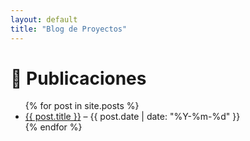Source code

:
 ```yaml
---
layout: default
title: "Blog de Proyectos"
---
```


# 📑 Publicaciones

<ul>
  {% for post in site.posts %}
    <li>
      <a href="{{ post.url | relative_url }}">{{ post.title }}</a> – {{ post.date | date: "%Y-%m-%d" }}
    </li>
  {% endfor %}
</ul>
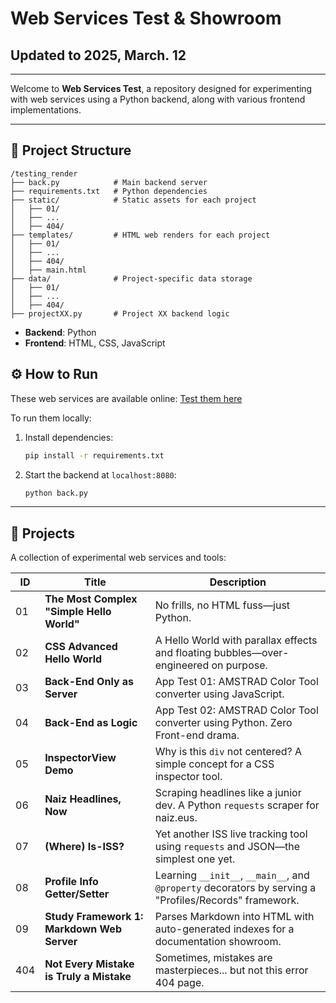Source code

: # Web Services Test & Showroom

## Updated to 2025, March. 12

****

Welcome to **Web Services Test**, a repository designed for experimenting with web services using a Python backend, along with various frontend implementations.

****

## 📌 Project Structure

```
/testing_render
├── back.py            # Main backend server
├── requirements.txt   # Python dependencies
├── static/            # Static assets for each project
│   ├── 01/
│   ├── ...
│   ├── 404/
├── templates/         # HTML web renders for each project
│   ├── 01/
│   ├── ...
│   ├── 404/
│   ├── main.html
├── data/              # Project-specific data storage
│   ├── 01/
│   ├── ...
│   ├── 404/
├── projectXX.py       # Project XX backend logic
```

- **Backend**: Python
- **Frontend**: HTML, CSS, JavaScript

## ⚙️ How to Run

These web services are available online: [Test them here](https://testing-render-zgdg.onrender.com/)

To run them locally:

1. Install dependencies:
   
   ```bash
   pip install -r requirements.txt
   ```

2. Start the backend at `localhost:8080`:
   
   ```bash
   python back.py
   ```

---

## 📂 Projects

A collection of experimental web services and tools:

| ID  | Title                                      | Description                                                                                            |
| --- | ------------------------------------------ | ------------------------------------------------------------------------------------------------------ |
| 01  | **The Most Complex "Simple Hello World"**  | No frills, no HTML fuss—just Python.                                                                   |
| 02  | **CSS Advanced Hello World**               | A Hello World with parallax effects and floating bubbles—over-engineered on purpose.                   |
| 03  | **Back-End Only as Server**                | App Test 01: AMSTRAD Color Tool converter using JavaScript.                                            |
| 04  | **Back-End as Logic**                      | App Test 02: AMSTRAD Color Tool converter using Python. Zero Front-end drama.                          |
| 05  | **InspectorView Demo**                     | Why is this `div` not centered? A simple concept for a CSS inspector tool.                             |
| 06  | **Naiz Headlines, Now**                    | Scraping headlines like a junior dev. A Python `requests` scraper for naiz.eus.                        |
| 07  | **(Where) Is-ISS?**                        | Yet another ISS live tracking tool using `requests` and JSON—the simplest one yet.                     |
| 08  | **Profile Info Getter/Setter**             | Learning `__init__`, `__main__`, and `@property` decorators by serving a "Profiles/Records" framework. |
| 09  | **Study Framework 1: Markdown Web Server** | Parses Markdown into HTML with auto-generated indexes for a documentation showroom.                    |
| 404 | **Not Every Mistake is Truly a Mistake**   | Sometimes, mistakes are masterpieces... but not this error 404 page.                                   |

.....

▸ **PROBLEM**: Without the pictures, write out the lines from the beginning of the entries through the line with "No frills, no".

▸ **TASK RESULT**:
Source code

:
 ```yaml
---
layout: default
title: "Blog de Proyectos"
---
```


# 📑 Publicaciones

<ul>
  {% for post in site.posts %}
    <li>
      <a href="{{ post.url | relative_url }}">{{ post.title }}</a> – {{ post.date | date: "%Y-%m-%d" }}
    </li>
  {% endfor %}
</ul>
Source code

: # Web Services Test & Showroom

## Updated to 2025, March. 12

****

Welcome to **Web Services Test**, a repository designed for experimenting with web services using a Python backend, along with various frontend implementations.

****

## 📌 Project Structure

```
/testing_render
├── back.py            # Main backend server
├── requirements.txt   # Python dependencies
├── static/            # Static assets for each project
│   ├── 01/
│   ├── ...
│   ├── 404/
├── templates/         # HTML web renders for each project
│   ├── 01/
│   ├── ...
│   ├── 404/
│   ├── main.html
├── data/              # Project-specific data storage
│   ├── 01/
│   ├── ...
│   ├── 404/
├── projectXX.py       # Project XX backend logic
```

- **Backend**: Python
- **Frontend**: HTML, CSS, JavaScript

## ⚙️ How to Run

These web services are available online: [Test them here](https://testing-render-zgdg.onrender.com/)

To run them locally:

1. Install dependencies:
   
   ```bash
   pip install -r requirements.txt
   ```

2. Start the backend at `localhost:8080`:
   
   ```bash
   python back.py
   ```

---

## 📂 Projects

A collection of experimental web services and tools:

| ID  | Title                                      | Description                                                                                            |
| --- | ------------------------------------------ | ------------------------------------------------------------------------------------------------------ |
| 01  | **The Most Complex "Simple Hello World"**  | No frills, no HTML fuss—just Python.                                                                   |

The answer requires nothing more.